Tsonic is being rebuilt as a source-to-source compiler from TypeScript to target-native source projects.
The active architecture is:
- TSTS owns TypeScript parsing, binding, checking, flow, narrowing, contextual typing, generic inference, overload resolution, and extension facts.
- Tsonic owns project orchestration, target selection, source generation, artifact layout, and target toolchain handoff.
- Target packs own provider semantics, target AST planning, target source printing, runtime references, and target-native project/toolchain integration.
NativeAOT is a supported C# target outcome through normal .NET project configuration. It is not the generic compiler architecture.
TypeScript source
-> TSTS parse/bind/check/finalized extension facts
-> Tsonic host project orchestration
-> Target pack planner and target AST
-> Target printer writes source/project artifacts
-> Target toolchain owns build/publish/native output
tsonic.json:
{
"entryPoint": "index.ts",
"rootDir": "src",
"outDir": "out",
"targets": [
{
"id": "csharp",
"options": {
"namespace": "Example.Generated",
"assemblyName": "ExampleGenerated",
"targetFramework": "net10.0",
"publishAot": true,
"properties": {
"LangVersion": "preview"
}
}
}
]
}src/index.ts:
import type { int } from "@tsonic/csharp/types.js";
export function add(left: int, right: int): int {
return left + right;
}Build:
tsonic build --project tsonic.json
dotnet build out/csharp/ExampleGenerated.csproj- TSTS diagnostics stop target emission for that target.

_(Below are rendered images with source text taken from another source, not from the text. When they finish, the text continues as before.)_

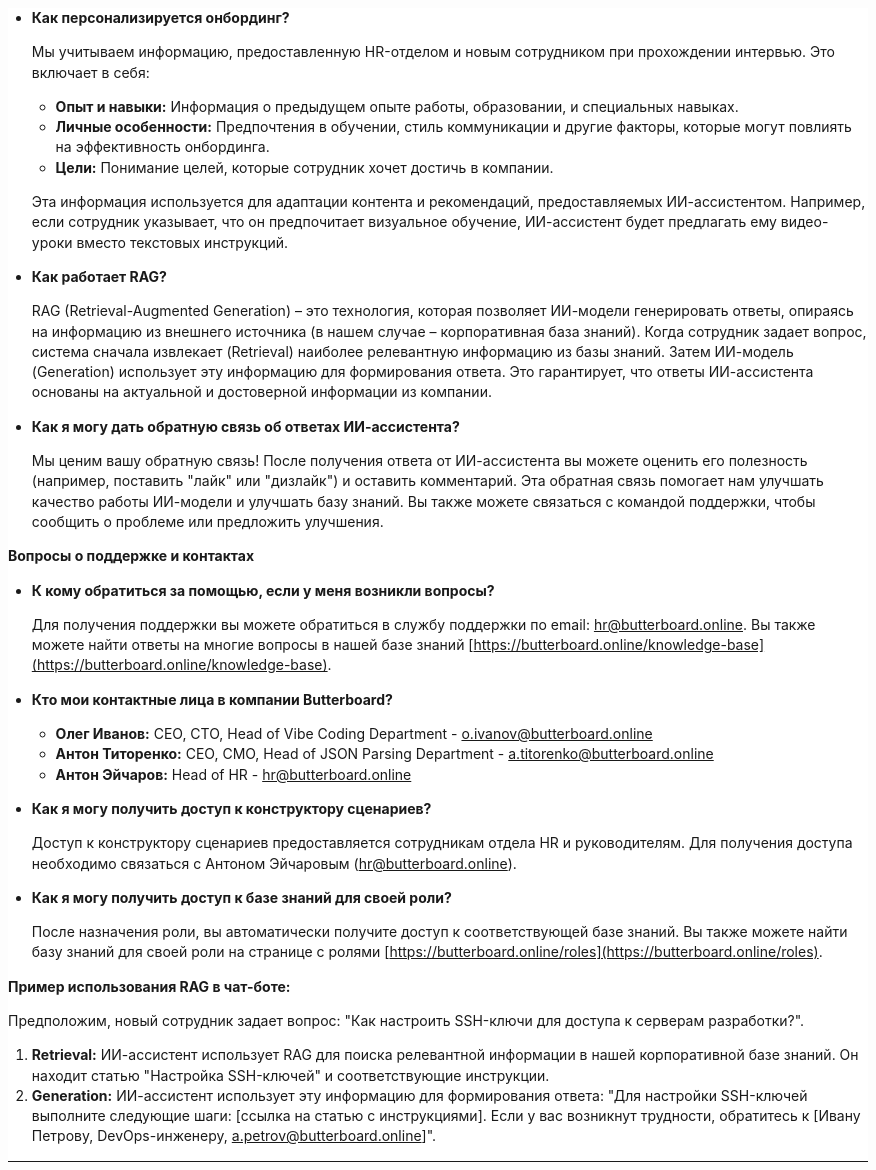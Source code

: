 *   **Как персонализируется онбординг?**

    Мы учитываем информацию, предоставленную HR-отделом и новым сотрудником при прохождении интервью. Это включает в себя:
    *   **Опыт и навыки:**  Информация о предыдущем опыте работы, образовании, и специальных навыках.
    *   **Личные особенности:**  Предпочтения в обучении, стиль коммуникации и другие факторы, которые могут повлиять на эффективность онбординга.
    *   **Цели:**  Понимание целей, которые сотрудник хочет достичь в компании.
    
    Эта информация используется для адаптации контента и рекомендаций, предоставляемых ИИ-ассистентом.  Например, если сотрудник указывает, что он предпочитает визуальное обучение, ИИ-ассистент будет предлагать ему видео-уроки вместо текстовых инструкций.

*   **Как работает RAG?**

    RAG (Retrieval-Augmented Generation) – это технология, которая позволяет ИИ-модели генерировать ответы, опираясь на информацию из внешнего источника (в нашем случае – корпоративная база знаний).  Когда сотрудник задает вопрос, система сначала извлекает (Retrieval) наиболее релевантную информацию из базы знаний.  Затем ИИ-модель (Generation) использует эту информацию для формирования ответа.  Это гарантирует, что ответы ИИ-ассистента основаны на актуальной и достоверной информации из компании.

*   **Как я могу дать обратную связь об ответах ИИ-ассистента?**

    Мы ценим вашу обратную связь!  После получения ответа от ИИ-ассистента вы можете оценить его полезность (например, поставить "лайк" или "дизлайк") и оставить комментарий.  Эта обратная связь помогает нам улучшать качество работы ИИ-модели и улучшать базу знаний.  Вы также можете связаться с командой поддержки, чтобы сообщить о проблеме или предложить улучшения.

**Вопросы о поддержке и контактах**

*   **К кому обратиться за помощью, если у меня возникли вопросы?**

    Для получения поддержки вы можете обратиться в службу поддержки по email: hr@butterboard.online.  Вы также можете найти ответы на многие вопросы в нашей базе знаний [https://butterboard.online/knowledge-base](https://butterboard.online/knowledge-base).

*   **Кто мои контактные лица в компании Butterboard?**

    *   **Олег Иванов:** CEO, CTO, Head of Vibe Coding Department - o.ivanov@butterboard.online
    *   **Антон Титоренко:** CEO, CMO, Head of JSON Parsing Department - a.titorenko@butterboard.online
    *   **Антон Эйчаров:** Head of HR - hr@butterboard.online

*   **Как я могу получить доступ к конструктору сценариев?**

    Доступ к конструктору сценариев предоставляется сотрудникам отдела HR и руководителям.  Для получения доступа необходимо связаться с Антоном Эйчаровым (hr@butterboard.online).

*   **Как я могу получить доступ к базе знаний для своей роли?**

    После назначения роли, вы автоматически получите доступ к соответствующей базе знаний.  Вы также можете найти базу знаний для своей роли на странице с ролями [https://butterboard.online/roles](https://butterboard.online/roles).

**Пример использования RAG в чат-боте:**

Предположим, новый сотрудник задает вопрос: "Как настроить SSH-ключи для доступа к серверам разработки?".

1.  **Retrieval:** ИИ-ассистент использует RAG для поиска релевантной информации в нашей корпоративной базе знаний. Он находит статью "Настройка SSH-ключей" и соответствующие инструкции.
2.  **Generation:**  ИИ-ассистент использует эту информацию для формирования ответа: "Для настройки SSH-ключей выполните следующие шаги: [ссылка на статью с инструкциями].  Если у вас возникнут трудности, обратитесь к [Ивану Петрову, DevOps-инженеру, a.petrov@butterboard.online]".

---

- Target backends consume TSTS checker queries and finalized extension facts; they do not redo TypeScript inference or narrowing.
- C# source rendering is AST-only: planner builds
Csharp*AST nodes, and only the C# printer turns those nodes into C# text. - Target-specific behavior lives in target packs. Generic host and target API packages do not know C# or .NET semantics.
- Unsupported semantics produce deterministic diagnostics instead of fallback guesses.